We estimate the growth rate as a linear average of the gas consumed over the time duration at each growth stage. The effects of temperature, initial water content, and cell size were analyzed based on the estimated growth rates and gas consumption data. A minimum of three experiments was performed at each experimental condition. The average growth rate from these experiments is what we present in the main text of this work (Table 4). The works from Bishnoi’s laboratory [38,61,93,94] and others have focused on determining the intrinsic rate constant of hydrate growth. Hashemi et al. [60] showed that only a small growth driving force is required to match the gas dissolution rate, with an estimated k_La value an order of magnitude lower than the k_ra_s value. This means that the contribution of gas dissolution to the gas consumption rate during growth is negligible, and thus the consumption rate can be used to represent the average growth rate of the hydrate-forming system.

In a brief review of growth stage I, we observed that during this period the duration and gas consumption rate were strongly affected by the water content, stirring rate, and temperature of the system. Lower temperatures and higher stirring rates led to an increase in the gas consumption rate, while the higher water content led to a decrease in the gas consumption rate. Since the solubility of methane increases with decreasing temperature in the absence of hydrate, more gas is dissolved prior to hydrate formation at lower temperatures, which partly explains the higher gas consumption rates at lower temperatures during stage I of hydrate growth. The growth response with stirring is largely due to improved mixing and turbulence in the system. However, at higher water content more gas is converted to hydrate at the end of stage I [95], since more gas was dissolved in the water bulk prior to hydrate formation, but the gas consumption rate was lower. This may be attributed to the hydrodynamic effects, which result in poorer mixing conditions and less turbulence at higher water content. An earlier report in a preliminary work [95] stated that the growth rate was highest at growth stage I compared with stage II, but recent additional work at lower stirring rates has shown a lower growth rate at growth stage I compared with stage II. Observations on the fluid flow pattern in the open cell at different stirring rates (see Figure 10) seem to suggest that the gas–liquid contact area and gas fraction due to mixing are very low at these lower stirring rates, but even lower for the same stirring rates at higher water content.

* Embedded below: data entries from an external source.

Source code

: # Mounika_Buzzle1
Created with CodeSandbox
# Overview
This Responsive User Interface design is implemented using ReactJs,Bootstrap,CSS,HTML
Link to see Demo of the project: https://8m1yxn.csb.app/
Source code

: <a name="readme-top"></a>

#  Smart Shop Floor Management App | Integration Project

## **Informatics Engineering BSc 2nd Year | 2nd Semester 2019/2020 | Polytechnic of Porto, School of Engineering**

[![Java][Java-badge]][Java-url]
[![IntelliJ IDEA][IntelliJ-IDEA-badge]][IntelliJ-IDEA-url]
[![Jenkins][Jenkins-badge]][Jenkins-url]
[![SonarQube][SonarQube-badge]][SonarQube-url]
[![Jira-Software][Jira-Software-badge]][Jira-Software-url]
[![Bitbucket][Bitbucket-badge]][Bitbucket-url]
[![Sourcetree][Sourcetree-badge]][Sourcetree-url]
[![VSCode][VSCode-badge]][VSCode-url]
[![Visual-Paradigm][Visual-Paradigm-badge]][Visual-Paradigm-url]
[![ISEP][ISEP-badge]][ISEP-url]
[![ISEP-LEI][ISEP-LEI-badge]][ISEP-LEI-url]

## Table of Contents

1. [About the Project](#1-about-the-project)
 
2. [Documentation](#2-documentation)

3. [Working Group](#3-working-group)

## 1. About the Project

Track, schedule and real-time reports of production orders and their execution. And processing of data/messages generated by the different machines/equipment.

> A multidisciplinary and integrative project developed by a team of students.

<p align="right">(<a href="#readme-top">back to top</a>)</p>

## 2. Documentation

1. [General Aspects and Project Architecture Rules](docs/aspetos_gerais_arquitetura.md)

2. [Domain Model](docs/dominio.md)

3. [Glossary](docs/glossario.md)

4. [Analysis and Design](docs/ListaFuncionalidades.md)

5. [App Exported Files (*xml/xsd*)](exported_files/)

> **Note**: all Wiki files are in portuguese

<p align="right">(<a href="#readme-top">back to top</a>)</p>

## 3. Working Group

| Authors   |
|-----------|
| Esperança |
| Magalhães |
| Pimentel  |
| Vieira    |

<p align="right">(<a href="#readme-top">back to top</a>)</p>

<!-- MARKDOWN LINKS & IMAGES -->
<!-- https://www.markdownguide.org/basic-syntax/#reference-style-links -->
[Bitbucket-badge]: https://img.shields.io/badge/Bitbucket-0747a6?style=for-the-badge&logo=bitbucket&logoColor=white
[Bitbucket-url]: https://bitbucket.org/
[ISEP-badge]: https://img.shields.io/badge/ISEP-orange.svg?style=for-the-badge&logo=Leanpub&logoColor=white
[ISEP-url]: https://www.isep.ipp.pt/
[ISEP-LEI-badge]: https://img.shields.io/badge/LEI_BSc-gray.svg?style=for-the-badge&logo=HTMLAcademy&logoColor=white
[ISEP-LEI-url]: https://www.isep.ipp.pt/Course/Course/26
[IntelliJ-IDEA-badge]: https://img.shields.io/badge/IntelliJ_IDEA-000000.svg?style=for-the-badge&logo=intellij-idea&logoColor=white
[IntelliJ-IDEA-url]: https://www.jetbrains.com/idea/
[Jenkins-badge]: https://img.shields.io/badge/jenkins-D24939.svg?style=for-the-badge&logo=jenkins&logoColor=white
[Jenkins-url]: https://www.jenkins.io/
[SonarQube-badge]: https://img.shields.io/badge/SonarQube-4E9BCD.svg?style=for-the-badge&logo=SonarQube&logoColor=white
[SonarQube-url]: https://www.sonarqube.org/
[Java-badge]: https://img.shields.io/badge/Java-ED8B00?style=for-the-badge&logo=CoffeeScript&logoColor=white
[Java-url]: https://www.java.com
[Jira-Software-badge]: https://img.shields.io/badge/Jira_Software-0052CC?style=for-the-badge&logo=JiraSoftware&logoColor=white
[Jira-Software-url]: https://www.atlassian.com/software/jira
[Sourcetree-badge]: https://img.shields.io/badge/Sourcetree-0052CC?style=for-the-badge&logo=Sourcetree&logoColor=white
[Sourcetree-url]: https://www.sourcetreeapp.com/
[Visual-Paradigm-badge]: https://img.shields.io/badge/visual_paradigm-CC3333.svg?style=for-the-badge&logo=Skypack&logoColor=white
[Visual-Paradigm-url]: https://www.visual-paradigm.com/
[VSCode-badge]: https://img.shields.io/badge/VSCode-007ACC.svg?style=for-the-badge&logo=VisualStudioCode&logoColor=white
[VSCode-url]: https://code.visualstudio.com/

Figure 11 gives a schematic description of the observed flow patterns pictured in Figure 10. Upon stirring, the gas–liquid interface initially assumes a conical shape at very low stirring rates, due to the vortices and flow fields generated by the stirring (Figure 11A). The gas–liquid interface increases compared to a case without stirring, and some gas bubbles disperse into the liquid phase; which increases the gas–liquid contact area. As the stirring rate is increased, the base of the cone moves upwards, while its tip moves downwards. At the same time, the turbulent mixing increases and more gas disperses into the liquid phase, while some of the liquid begins to break up into droplets. At point D, the gas and liquid are finely mixed, the liquid fills the entire cell volume forming pockets of liquid droplets, and the gas completely disperses in the liquid. The transition between the flow patterns depicted in Figure 11A–D depends on the water content in the cell. Scheme A is a good representation of flow at or below 350 RPM in the 141.4 mL cell. At 500 RPM and above, we should be at D, with increasing turbulence intensity as the stirring rate increase.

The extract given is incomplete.